**Prompt:**
Should a line in the entries below contain "Furstenberg", return that line.

BEGIN Dataset records

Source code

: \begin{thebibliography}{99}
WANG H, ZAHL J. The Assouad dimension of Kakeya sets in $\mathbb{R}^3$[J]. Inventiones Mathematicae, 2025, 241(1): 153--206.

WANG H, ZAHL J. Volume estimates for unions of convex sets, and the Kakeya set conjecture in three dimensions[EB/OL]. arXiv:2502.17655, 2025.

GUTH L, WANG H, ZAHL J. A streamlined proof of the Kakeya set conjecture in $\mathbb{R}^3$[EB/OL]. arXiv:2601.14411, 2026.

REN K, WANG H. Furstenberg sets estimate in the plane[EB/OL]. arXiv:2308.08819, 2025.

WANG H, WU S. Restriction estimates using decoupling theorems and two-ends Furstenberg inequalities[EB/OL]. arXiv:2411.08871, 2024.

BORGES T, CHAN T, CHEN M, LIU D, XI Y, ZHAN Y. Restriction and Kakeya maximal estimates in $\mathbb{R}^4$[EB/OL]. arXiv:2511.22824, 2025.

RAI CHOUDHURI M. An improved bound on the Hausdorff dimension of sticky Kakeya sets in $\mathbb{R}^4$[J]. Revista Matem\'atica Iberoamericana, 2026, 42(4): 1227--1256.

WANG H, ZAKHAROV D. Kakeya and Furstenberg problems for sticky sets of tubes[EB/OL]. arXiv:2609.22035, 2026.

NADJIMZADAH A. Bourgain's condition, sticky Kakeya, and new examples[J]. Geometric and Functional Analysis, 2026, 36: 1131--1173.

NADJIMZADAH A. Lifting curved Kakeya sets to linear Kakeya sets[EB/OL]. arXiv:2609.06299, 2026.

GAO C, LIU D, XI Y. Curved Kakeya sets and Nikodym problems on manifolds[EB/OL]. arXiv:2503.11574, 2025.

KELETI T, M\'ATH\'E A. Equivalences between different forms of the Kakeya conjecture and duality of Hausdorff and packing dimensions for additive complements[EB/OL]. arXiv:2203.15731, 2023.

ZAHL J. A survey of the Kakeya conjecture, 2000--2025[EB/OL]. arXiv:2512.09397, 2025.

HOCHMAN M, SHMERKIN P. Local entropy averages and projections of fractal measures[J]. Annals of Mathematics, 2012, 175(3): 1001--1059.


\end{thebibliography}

END Dataset records

**Answer box:**
REN K, WANG H. Furstenberg sets estimate in the plane[EB/OL]. arXiv:2308.08819, 2025.
WANG H, WU S. Restriction estimates using decoupling theorems and two-ends Furstenberg inequalities[EB/OL]. arXiv:2411.08871, 2024.
WANG H, ZAKHAROV D. Kakeya and Furstenberg problems for sticky sets of tubes[EB/OL]. arXiv:2609.22035, 2026.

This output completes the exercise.